The Irish National Health Service Executive (HSE) has been forced to shut off its IT systems following a major ransomware attack. At the same time, it triages and investigates the scale of the incident, causing significant and unavoidable disruption to patient services across Ireland, although Covid-19 vaccine appointments are operating normally.
In a statement, the HSE said: “There is a significant ransomware attack on the HSE IT systems. We have taken the precaution of shutting down all our IT systems to protect them from this attack and to allow us fully assess the situation.”
The services chief executive Paul Reid told RTÉ’s Morning Ireland that the attack was severe and significant. The HSE is working alongside Ireland’s National Cyber Security Centre, the Garda, and security partners on the initial investigation.
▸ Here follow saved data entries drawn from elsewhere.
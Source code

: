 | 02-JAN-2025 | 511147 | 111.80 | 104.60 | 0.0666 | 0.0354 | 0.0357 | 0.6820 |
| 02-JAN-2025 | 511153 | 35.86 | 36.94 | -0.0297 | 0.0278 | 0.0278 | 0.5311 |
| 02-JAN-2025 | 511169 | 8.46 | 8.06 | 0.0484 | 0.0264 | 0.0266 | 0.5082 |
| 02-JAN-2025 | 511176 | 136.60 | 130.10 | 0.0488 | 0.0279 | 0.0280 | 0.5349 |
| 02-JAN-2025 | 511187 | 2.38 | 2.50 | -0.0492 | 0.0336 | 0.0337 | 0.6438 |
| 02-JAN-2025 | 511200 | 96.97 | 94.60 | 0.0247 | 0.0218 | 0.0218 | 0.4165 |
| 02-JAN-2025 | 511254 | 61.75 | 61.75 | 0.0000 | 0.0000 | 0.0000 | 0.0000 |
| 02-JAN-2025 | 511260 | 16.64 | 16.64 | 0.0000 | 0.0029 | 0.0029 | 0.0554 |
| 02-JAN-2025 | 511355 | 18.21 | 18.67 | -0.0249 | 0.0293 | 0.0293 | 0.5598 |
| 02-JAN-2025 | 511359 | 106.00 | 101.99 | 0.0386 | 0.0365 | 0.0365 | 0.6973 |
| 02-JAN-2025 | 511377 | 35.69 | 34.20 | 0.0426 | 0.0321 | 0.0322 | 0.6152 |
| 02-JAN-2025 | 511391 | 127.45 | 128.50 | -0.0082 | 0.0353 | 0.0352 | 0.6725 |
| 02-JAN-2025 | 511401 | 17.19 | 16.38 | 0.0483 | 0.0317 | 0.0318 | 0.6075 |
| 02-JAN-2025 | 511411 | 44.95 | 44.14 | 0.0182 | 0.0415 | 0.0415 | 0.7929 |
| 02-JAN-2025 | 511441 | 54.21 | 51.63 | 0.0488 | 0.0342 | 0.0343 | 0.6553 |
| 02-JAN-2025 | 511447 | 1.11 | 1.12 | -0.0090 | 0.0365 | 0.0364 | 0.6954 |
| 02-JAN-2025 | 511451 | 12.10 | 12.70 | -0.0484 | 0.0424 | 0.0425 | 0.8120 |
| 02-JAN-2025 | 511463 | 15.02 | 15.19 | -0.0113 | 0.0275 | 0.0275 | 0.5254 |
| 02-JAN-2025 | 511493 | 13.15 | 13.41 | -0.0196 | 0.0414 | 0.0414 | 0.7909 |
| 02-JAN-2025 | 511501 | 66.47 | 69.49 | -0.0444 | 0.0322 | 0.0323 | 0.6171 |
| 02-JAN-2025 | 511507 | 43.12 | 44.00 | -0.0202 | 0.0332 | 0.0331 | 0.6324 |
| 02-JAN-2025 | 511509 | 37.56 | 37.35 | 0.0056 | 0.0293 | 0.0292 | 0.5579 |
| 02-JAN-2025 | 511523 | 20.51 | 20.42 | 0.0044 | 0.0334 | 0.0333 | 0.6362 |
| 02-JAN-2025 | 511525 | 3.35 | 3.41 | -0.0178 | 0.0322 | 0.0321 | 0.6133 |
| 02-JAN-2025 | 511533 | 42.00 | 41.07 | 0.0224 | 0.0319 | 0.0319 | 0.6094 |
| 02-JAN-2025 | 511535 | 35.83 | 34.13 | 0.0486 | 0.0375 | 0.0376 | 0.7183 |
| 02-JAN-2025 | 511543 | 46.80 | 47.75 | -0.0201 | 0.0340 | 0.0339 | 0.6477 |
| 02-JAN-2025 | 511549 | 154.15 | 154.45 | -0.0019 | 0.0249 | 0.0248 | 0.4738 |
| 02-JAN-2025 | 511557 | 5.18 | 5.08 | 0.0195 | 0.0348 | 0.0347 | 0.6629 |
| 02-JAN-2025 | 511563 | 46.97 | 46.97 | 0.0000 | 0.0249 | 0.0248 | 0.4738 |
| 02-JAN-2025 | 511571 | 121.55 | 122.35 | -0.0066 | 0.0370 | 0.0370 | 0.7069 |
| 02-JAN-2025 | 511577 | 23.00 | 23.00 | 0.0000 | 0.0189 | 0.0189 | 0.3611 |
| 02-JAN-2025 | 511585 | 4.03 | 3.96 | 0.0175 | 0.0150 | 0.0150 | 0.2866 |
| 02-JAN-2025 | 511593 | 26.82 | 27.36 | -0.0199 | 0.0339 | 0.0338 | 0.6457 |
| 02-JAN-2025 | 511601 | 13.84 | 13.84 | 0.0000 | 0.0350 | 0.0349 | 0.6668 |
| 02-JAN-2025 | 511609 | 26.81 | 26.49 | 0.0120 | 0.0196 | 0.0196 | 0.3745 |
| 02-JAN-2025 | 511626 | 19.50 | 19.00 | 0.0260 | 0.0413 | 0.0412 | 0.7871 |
“We do apologize for the impact that it’s had, but we are at the very early stages of fully understanding the threat, the impact, and trying to contain [it],” said Reid.
At the time of writing, the strain of ransomware involved in the incident had not been disclosed, and nor has the HSE given any indication that it has entered into negotiations with those responsible.
Nominet’s Steve Forbes said that if there had been any doubt that malicious actors were escalating their attacks on critical national infrastructure (CNI), the past few days have proved it twice over. “National healthcare services are already under strain from the pandemic, which will make this ransomware attack even more devastating,” he said.
“That fact will not be lost on the hackers – the attacks on Colonial and the Irish health care system both demonstrate that criminal groups are choosing targets that will have the greatest impact on governments and the public, regardless of the collateral damage, to apply the most leverage. It is an increasingly alarming pattern of criminal behavior.”
Qualys CISO Ben Carr said the innate characteristics of healthcare organizations make them uniquely vulnerable to such attacks. “Ransomware will continue to impact the healthcare sector, where bad actors have concluded that the threat to life makes this sector more likely to pay,” he said.
“Ransomware has also been quite successful against municipal governments, and this is also because there is an increasing perception that bad actors will get paid when systems can’t be allowed to go down.”
The HSE had previously been warned over its cyber security posture after it was reported at the end of 2020 that thousands of its computers were still running out of date software.
According to RTÉ, the health service spent over €1m in 2020 on Microsoft’s Extended Security Update program to protect its Windows 7 estate.
As of the end of 2020, it allegedly had about 37,000 systems running on the old operating system, for which Microsoft ceased support on 14 January 2020. The HSE said its migration to Windows 10 had been heavily impacted by the pandemic.